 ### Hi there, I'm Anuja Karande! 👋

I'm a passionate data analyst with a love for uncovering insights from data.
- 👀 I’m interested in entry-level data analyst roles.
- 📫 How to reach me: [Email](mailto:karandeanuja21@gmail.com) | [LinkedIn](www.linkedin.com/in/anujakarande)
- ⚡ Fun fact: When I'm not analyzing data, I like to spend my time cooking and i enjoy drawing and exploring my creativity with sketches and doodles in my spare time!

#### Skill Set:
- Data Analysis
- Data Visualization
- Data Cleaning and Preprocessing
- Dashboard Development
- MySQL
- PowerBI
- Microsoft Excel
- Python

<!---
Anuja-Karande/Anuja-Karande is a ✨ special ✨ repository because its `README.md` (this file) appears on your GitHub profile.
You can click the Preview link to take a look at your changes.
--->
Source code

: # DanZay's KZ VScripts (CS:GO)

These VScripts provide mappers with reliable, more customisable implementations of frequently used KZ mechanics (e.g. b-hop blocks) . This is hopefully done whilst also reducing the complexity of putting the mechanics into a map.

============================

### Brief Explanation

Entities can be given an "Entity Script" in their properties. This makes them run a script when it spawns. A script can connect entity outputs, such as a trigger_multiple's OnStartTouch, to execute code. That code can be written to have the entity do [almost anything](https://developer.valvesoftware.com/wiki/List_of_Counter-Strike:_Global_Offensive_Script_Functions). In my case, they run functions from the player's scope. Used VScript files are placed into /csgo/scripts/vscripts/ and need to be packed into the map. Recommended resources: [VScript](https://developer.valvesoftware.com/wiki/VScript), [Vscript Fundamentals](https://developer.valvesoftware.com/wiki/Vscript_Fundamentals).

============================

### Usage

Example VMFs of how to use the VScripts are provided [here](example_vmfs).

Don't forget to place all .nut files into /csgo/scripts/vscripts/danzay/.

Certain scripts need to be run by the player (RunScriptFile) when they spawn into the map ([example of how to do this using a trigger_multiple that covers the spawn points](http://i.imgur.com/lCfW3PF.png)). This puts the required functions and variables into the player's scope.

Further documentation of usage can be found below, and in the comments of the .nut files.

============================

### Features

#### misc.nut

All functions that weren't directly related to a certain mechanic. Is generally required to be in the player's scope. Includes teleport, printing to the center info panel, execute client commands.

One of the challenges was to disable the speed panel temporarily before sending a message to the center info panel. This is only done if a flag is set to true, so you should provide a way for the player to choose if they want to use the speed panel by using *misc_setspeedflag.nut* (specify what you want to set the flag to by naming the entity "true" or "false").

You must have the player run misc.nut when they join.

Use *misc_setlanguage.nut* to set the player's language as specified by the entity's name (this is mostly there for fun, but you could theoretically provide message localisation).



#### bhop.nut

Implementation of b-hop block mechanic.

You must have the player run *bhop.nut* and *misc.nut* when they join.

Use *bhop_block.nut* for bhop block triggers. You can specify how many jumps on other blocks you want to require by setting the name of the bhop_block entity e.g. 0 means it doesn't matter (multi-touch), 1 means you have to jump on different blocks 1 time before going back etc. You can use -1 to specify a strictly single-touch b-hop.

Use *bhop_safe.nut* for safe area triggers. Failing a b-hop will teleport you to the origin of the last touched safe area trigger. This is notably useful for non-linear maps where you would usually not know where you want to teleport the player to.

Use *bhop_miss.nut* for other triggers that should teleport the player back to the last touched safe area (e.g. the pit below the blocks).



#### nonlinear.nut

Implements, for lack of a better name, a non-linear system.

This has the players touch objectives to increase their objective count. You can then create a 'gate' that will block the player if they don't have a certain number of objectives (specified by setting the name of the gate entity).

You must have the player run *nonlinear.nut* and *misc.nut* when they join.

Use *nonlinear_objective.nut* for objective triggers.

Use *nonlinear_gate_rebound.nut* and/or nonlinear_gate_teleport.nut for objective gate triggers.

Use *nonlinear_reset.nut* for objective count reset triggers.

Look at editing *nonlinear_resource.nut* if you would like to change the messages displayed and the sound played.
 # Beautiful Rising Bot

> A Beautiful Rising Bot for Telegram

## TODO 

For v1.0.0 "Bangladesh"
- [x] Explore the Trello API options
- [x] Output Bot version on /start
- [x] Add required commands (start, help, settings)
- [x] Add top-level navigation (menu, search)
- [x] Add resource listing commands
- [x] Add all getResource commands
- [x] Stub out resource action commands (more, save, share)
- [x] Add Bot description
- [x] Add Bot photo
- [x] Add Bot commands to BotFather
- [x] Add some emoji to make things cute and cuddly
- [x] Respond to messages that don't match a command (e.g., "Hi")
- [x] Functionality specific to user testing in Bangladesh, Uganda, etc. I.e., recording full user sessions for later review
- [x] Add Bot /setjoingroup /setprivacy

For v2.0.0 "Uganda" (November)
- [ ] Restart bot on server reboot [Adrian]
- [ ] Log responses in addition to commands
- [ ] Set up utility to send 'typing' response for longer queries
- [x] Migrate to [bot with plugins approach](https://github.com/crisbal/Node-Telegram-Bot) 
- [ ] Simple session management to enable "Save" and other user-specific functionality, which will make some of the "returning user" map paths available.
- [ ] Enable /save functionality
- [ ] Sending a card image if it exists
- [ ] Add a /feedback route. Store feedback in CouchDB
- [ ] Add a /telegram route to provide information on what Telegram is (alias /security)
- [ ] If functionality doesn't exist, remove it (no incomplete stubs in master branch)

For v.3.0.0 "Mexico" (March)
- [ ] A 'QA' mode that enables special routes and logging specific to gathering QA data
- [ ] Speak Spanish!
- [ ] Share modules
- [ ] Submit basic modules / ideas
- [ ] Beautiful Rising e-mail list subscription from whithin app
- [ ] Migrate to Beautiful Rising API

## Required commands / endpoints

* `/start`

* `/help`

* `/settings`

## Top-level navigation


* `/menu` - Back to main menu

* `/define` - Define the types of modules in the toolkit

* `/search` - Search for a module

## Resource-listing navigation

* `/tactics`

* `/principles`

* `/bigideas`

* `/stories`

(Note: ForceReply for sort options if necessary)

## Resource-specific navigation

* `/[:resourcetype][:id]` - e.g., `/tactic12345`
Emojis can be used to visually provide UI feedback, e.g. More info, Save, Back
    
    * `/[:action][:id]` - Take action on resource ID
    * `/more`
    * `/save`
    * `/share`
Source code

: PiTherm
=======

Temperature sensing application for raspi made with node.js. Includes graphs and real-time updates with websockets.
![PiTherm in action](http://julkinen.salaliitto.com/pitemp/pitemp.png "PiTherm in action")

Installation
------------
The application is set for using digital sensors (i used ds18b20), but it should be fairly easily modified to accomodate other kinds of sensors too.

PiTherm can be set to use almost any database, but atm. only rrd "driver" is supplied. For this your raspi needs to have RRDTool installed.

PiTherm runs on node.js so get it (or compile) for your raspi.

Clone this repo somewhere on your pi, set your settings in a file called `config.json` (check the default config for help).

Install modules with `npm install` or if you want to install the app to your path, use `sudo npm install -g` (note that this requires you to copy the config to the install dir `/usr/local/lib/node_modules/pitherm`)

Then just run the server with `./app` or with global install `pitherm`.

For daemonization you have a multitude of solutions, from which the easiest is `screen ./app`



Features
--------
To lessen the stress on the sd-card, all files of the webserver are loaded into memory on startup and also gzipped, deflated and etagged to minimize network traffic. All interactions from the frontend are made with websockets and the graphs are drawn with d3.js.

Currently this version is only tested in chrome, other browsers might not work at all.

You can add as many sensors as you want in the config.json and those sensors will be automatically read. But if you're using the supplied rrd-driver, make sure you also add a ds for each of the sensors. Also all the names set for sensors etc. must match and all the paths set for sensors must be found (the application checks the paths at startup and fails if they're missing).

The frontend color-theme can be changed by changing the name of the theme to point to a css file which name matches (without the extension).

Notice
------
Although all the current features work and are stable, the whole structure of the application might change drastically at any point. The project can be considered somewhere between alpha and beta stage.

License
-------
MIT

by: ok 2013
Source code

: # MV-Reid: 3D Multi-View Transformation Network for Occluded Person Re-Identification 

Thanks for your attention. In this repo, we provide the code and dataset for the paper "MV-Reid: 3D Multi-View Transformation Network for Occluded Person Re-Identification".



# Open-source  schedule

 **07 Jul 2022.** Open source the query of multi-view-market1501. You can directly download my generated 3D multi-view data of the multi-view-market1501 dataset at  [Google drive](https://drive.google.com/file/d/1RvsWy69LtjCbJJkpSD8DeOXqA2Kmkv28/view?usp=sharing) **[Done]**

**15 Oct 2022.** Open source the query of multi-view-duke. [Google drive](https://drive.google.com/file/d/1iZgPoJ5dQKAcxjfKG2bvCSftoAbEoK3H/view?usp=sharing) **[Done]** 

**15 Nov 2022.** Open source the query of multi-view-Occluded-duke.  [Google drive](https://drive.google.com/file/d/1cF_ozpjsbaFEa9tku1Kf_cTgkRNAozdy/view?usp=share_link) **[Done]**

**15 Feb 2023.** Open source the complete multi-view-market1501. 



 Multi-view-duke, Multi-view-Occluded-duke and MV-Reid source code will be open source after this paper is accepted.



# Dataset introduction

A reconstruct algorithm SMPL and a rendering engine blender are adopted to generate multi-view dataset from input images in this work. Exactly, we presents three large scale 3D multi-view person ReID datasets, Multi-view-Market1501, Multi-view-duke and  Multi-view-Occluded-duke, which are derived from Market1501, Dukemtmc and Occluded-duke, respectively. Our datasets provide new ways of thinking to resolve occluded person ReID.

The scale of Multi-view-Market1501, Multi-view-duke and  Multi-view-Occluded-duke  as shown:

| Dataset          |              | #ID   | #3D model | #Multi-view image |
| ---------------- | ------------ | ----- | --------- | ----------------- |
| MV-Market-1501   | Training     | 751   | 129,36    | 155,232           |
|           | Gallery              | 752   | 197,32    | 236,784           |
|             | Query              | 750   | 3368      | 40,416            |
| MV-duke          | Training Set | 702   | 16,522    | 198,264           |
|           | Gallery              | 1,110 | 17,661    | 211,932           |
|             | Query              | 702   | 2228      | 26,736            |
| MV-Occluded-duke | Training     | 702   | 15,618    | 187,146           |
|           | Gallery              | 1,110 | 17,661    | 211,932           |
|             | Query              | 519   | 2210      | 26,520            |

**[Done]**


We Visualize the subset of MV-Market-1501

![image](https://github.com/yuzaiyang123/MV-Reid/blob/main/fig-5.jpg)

--*--

→ What needs to be done
Copy out each line of the records that holds the string "supplied".

→ The answer
PiTherm can be set to use almost any database, but atm. only rrd "driver" is supplied. For this your raspi needs to have RRDTool installed.
You can add as many sensors as you want in the config.json and those sensors will be automatically read. But if you're using the supplied rrd-driver, make sure you also add a ds for each of the sensors. Also all the names set for sensors etc. must match and all the paths set for sensors must be found (the application checks the paths at startup and fails if they're missing).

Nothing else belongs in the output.